ECLI:NL:GHARL:2013:BY9396
Gerechtshof Arnhem-Leeuwarden
- Hoger beroep
- Rechtspraak.nl
Geen verklaring voor recht in kort geding
In deze zaak, behandeld door het Gerechtshof Arnhem-Leeuwarden op 22 januari 2013, is het hoger beroep van de appellanten tegen het vonnis van de Rechtbank Assen van 17 februari 2011 aan de orde. De appellanten, die in eerste aanleg eisers waren, hebben in hoger beroep gevorderd dat het gelegde executoriale beslag nietig wordt verklaard en dat de executoriale verkoop van hun goederen wordt verboden.

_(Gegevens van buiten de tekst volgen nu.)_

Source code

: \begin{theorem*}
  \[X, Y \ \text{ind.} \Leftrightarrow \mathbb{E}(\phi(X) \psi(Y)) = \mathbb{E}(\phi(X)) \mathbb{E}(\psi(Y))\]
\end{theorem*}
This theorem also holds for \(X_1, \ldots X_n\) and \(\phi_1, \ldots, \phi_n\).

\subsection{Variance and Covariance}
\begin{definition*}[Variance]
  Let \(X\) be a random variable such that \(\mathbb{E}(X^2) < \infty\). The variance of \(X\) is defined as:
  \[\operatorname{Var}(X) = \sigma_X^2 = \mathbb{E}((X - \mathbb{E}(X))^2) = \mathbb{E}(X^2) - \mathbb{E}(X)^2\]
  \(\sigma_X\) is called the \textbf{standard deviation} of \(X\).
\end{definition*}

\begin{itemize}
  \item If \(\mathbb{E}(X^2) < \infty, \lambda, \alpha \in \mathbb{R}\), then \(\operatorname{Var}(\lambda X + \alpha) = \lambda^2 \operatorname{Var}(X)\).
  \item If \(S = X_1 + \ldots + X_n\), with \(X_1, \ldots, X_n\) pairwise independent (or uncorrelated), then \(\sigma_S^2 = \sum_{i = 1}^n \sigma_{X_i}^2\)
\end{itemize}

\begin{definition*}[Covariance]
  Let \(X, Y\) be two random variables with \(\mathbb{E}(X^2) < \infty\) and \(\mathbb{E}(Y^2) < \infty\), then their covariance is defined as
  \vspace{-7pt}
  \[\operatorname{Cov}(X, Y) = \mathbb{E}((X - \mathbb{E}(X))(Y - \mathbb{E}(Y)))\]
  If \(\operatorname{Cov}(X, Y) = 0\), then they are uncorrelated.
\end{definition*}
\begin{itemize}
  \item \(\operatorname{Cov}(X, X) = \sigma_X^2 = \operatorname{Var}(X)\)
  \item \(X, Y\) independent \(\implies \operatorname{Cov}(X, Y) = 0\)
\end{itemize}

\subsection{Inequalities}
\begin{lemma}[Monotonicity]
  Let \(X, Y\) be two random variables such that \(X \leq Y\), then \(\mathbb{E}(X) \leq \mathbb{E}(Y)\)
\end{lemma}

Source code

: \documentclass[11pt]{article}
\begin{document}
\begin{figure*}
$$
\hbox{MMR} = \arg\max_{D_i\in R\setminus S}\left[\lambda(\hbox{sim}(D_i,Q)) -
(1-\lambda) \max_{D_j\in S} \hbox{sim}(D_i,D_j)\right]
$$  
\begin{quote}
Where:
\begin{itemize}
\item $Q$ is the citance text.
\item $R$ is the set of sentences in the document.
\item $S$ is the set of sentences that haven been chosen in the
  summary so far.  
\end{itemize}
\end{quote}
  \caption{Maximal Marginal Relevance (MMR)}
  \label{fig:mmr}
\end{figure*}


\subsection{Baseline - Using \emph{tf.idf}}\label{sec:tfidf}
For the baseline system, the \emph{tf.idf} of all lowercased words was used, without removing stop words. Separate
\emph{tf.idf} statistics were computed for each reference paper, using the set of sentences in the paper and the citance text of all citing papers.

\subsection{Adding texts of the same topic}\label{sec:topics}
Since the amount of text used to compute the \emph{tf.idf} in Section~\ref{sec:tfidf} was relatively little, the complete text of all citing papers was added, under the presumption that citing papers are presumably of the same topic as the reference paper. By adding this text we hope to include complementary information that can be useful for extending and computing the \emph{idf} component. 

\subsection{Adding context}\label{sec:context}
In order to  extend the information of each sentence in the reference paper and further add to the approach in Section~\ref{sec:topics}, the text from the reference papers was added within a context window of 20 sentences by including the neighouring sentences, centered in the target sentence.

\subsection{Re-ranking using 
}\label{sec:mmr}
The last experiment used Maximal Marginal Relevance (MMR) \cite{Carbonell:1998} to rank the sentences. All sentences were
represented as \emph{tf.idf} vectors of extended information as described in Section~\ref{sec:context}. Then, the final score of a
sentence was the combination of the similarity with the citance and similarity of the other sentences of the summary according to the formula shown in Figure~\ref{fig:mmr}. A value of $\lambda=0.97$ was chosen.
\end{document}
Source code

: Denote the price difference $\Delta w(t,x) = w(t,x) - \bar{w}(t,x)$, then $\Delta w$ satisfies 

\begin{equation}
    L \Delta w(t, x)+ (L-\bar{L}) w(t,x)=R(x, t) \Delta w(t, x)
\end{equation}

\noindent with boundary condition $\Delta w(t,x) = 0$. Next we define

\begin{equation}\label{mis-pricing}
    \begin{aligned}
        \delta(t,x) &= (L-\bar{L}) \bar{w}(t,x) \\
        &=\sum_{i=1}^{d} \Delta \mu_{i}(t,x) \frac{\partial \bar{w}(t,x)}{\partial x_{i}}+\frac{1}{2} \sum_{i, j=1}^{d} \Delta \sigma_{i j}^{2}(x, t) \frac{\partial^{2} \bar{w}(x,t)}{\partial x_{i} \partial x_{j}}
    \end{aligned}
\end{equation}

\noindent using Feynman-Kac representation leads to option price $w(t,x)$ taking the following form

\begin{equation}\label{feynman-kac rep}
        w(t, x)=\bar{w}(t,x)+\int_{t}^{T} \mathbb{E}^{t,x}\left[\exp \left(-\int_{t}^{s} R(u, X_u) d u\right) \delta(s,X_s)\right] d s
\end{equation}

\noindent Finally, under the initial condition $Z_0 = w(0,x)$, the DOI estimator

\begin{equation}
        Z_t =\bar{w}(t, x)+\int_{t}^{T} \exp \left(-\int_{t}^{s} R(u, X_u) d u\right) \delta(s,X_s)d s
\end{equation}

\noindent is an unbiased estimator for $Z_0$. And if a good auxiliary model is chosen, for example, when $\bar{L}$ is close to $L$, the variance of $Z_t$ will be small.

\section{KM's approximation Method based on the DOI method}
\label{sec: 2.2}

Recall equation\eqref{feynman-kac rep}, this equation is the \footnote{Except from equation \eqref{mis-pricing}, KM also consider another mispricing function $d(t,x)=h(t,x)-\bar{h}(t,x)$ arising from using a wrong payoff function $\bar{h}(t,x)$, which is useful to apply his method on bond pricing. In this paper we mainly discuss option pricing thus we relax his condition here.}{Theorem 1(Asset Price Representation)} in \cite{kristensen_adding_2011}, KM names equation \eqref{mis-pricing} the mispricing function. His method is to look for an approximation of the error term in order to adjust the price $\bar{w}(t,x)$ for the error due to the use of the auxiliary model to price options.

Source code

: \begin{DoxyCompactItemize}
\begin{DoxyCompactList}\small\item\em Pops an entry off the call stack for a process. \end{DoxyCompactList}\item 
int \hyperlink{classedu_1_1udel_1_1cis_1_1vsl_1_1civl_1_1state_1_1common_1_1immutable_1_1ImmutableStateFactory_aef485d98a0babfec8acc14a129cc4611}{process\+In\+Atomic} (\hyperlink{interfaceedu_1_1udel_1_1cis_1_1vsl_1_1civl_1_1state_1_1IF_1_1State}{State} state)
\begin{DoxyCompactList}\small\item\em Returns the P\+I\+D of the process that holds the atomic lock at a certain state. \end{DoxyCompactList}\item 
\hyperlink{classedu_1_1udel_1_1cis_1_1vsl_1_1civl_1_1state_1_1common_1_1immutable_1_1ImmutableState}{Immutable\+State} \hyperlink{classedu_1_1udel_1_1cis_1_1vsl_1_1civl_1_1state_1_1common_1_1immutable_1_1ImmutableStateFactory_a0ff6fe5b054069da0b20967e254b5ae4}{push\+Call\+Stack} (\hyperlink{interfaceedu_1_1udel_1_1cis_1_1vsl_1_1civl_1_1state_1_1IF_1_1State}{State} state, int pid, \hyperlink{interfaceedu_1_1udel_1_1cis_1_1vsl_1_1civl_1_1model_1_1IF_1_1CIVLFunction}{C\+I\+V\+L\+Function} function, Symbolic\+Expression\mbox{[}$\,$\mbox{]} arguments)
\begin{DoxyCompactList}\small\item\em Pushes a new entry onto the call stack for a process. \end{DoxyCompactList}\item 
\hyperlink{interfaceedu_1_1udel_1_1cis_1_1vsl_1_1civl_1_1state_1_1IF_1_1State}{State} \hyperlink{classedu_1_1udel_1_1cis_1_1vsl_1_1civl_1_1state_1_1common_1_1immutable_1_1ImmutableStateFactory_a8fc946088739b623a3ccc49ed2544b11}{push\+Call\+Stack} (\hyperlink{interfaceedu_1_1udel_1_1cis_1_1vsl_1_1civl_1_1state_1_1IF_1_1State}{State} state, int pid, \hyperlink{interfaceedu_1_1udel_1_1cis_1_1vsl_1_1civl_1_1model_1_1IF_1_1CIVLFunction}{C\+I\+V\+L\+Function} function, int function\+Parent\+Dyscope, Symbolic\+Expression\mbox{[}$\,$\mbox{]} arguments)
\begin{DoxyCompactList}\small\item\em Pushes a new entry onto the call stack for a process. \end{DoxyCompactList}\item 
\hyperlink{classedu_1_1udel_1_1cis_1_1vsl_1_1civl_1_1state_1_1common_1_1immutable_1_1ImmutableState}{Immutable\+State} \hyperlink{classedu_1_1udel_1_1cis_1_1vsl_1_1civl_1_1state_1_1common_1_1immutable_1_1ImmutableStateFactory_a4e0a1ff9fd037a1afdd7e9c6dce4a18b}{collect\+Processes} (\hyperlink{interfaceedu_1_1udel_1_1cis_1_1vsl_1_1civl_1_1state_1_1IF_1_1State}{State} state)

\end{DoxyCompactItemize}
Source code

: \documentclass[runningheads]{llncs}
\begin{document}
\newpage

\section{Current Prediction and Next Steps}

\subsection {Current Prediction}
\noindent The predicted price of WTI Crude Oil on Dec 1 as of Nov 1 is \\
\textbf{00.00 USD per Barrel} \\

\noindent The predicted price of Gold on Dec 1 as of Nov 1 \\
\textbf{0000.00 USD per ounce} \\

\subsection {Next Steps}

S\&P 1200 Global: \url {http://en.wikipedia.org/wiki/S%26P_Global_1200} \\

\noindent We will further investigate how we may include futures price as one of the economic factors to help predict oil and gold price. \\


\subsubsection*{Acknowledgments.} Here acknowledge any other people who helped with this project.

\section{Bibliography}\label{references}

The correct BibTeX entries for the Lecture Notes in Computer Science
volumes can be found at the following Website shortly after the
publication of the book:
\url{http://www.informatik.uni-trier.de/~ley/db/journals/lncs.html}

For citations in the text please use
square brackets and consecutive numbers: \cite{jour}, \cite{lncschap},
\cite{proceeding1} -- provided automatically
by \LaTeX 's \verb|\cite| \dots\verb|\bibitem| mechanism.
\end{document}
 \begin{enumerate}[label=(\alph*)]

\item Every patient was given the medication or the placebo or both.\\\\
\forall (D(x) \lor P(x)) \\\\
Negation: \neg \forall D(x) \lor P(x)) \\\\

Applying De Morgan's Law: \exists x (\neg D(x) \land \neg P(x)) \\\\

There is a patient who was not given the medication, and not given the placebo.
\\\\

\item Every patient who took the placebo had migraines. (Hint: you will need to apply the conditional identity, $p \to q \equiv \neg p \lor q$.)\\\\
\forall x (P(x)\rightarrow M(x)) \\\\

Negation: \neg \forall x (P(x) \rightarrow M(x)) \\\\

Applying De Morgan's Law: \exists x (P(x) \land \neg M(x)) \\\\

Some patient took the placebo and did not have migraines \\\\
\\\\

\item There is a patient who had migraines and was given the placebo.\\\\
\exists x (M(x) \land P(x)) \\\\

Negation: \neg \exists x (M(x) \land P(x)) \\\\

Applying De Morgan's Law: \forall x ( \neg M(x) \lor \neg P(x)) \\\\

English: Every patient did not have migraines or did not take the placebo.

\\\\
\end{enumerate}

De geïntimeerden, die in eerste aanleg gedaagden waren, hebben verweer gevoerd. Het hof heeft vastgesteld dat aan de appellanten een drietal grossen van executoriale titels zijn betekend, waaruit blijkt dat zij een bedrag van ongeveer € 20.000,- aan de geïntimeerden verschuldigd zijn. Op 24 maart 2010 is er executoriaal beslag gelegd op diverse roerende zaken van de appellanten, en de executieverkoop vond plaats op 8 maart 2011.
In eerste aanleg heeft de voorzieningenrechter geoordeeld dat het beslag rechtmatig is gelegd en dat er geen sprake is van misbruik van bevoegdheid. De appellanten hebben in hoger beroep twee grieven ingediend, waarbij zij betogen dat het beslag onrechtmatig is en dat de veroordeling in proceskosten onterecht is. Het hof heeft echter geoordeeld dat de procedure in kort geding niet geschikt is voor het vaststellen van de rechtspositie van partijen en dat de vordering van de appellanten op dit punt niet kan slagen.
Uiteindelijk heeft het hof het bestreden vonnis van de Rechtbank Assen bekrachtigd en de appellanten veroordeeld in de kosten van de procedure in hoger beroep. De kosten aan de zijde van de geïntimeerden zijn begroot op € 284,- aan verschotten en € 894,- voor het salaris van de advocaat, en deze kostenveroordeling is uitvoerbaar bij voorraad verklaard.